A recent study demonstrates that people become more innovative after waking from the earliest sleep phase, particularly when they are directed to dream about a specific subject.
Encountering an intractable problem? A brief nap might just be the answer, suggests a study by researchers from MIT and Harvard Medical School.
The researchers revealed that during the phase where one oscillates between wakefulness and sleep, commonly referred to as sleep onset, the creative mind is exceptionally productive. For the first time, they demonstrated that when individuals are prompted to dream about a specific subject during this sleep phase, they significantly outperform in three creativity tasks related to that subject.
“Prompting dreams about a topic during sleep onset can result in dream experiences that can later be harnessed for these creative tasks,” explains Kathleen Esfahany, an MIT senior and one of the study’s lead authors.
The Dormio system tracks a subject’s transition into sleep and then disrupts it.
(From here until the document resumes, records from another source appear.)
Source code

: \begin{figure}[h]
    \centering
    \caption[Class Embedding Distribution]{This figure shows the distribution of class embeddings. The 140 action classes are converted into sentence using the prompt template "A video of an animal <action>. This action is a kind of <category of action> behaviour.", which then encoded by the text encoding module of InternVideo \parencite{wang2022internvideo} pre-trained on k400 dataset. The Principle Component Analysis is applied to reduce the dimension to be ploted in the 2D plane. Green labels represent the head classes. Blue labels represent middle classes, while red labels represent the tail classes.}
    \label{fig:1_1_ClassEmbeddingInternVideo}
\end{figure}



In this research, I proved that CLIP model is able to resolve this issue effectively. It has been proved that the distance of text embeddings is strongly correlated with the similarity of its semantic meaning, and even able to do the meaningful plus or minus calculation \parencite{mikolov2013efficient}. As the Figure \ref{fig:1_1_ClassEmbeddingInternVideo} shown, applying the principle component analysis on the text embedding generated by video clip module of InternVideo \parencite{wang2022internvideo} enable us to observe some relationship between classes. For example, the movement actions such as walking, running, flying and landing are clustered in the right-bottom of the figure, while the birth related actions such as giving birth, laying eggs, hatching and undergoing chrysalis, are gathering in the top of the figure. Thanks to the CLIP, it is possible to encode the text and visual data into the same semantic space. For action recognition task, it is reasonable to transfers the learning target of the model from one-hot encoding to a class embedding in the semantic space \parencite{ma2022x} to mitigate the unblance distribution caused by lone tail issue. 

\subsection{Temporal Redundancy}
The subject hovers in a semi-lucid state where dreams can be guided toward a specific topic. Credit: Fluid Interfaces Group, MIT Media Lab
This prompt, termed “targeted dream incubation,” resulted in more innovative stories from people who napped with a specific dream guide than from those who napped without one or those who remained awake. The researchers suggest that the brain makes more extensive connections between disparate concepts during this dream state, thereby enhancing creativity.
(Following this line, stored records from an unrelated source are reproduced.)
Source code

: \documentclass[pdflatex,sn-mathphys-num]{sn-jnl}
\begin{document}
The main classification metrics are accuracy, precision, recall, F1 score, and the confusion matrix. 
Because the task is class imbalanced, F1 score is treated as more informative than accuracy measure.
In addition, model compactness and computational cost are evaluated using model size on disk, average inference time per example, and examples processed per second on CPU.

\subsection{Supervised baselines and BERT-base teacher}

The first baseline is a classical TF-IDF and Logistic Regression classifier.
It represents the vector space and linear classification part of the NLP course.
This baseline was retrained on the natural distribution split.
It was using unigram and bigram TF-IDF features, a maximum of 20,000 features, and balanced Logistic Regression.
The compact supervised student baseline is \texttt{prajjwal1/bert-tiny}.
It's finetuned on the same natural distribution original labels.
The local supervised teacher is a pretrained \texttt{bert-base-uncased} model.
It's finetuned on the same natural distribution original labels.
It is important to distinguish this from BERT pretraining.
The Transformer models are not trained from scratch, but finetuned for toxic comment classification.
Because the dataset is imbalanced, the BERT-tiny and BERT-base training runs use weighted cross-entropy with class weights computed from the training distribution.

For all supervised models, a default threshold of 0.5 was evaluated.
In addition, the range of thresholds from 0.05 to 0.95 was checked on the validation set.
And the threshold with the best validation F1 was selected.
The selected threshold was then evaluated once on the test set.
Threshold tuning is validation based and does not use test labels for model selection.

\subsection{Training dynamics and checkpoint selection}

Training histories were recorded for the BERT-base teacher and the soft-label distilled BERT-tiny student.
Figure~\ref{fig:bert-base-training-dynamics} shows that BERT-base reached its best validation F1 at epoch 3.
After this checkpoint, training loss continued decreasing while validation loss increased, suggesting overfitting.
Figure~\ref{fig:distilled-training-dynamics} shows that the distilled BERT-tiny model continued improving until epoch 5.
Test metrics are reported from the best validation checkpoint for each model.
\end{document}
“Accessing this brain state can augment creativity in your waking life,” comments Adam Haar Horowitz, a postdoc at the MIT Media Lab and a study lead author. The study was recently published in the journal Scientific Reports.
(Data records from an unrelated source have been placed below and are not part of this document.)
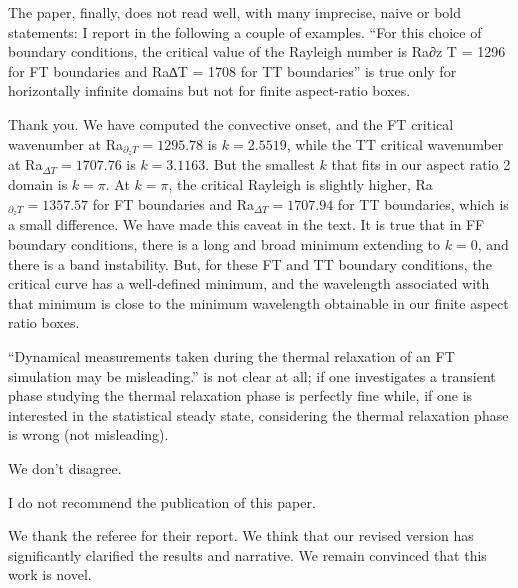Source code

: \documentclass[aps, 11pt, singlecolumn]{revtex4-1} %
\begin{document}
\begin{singlespace}
\begin{myquotation}
The paper, finally, does not read well, with many imprecise, naive or bold statements: I report in the following a couple of examples. 
``For this choice of boundary conditions, the critical value of the Rayleigh number is Ra∂z T = 1296 for FT boundaries and Ra∆T = 1708 for TT boundaries'' is true only for horizontally infinite domains but not for finite aspect-ratio boxes.
\end{myquotation}
Thank you.
We have computed the convective onset, and the FT critical wavenumber at Ra$_{\partial_z T} = 1295.78$ is $k = 2.5519$, while the TT critical wavenumber at Ra$_{\Delta T} = 1707.76$ is $k = 3.1163$.
But the smallest $k$ that fits in our aspect ratio 2 domain is $k = \pi$.
At $k = \pi$, the critical Rayleigh is slightly higher, Ra$_{\partial_z T} = 1357.57$ for FT boundaries and Ra$_{\Delta T} = 1707.94$ for TT boundaries, which is a small difference.
We have made this caveat in the text.
It is true that in FF boundary conditions, there is a long and broad minimum extending to $k = 0$, and there is a band instability.
But, for these FT and TT boundary conditions, the critical curve has a well-defined minimum, and the wavelength associated with that minimum is close to the minimum wavelength obtainable in our finite aspect ratio boxes.

\begin{myquotation}
``Dynamical measurements taken during the thermal relaxation of an FT simulation may be misleading.'' is not clear at all; if one investigates a transient phase studying the thermal relaxation phase is perfectly fine while, if one is interested in the statistical steady state, considering the thermal relaxation phase is wrong (not misleading). 
\end{myquotation}
We don't disagree.

\begin{myquotation}
I do not recommend the publication of this paper.
\end{myquotation}
We thank the referee for their report.
We think that our revised version has significantly clarified the results and narrative.
We remain convinced that this work is novel.


\end{singlespace}





\end{document}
The principal investigators who spearheaded this study are Robert Stickgold, a professor of psychiatry at Harvard Medical School, and Pattie Maes, a professor at MIT’s Media Lab. Tomás Vega Gálvez, a former MIT graduate student in Maes’ research group, also contributed to the study.
Harnessing Creativity
Historically, anecdotal evidence has suggested that the earliest sleep stage, also known as N1 or hypnagogia, provides a fertile environment for innovative ideas. In 2021, a study from the Paris Brain Institute supplied experimental evidence supporting the idea that sleep onset boosts this type of creative insight.
In this semi-lucid sleep state called hypnagogia, we start dreaming before fully falling unconscious. Dormio, a low-cost, open-source sleep tracking technology, is designed to tap into this state. Credit: Oscar Rosello
The MIT researchers were interested in expanding this finding to realms more directly related to creativity, such as storytelling. They also wanted to investigate the possibility of steering the content of people’s dreams and how such directed content might affect the creative process.
Horowitz, along with fellow MIT Media Lab students, developed a device known as Dormio for targeted dream incubation. The device, which includes a glove that records three physiological sleep markers—changes in muscle tone, heart rate, and skin conductance—relays them to a smartphone or laptop application.
Upon entering the N1 state, the application prompts the wearer to dream about a specific topic. After a few minutes, as the wearer begins transitioning into the next sleep stage, the application wakes them up, queries them about their dream, and records their answer.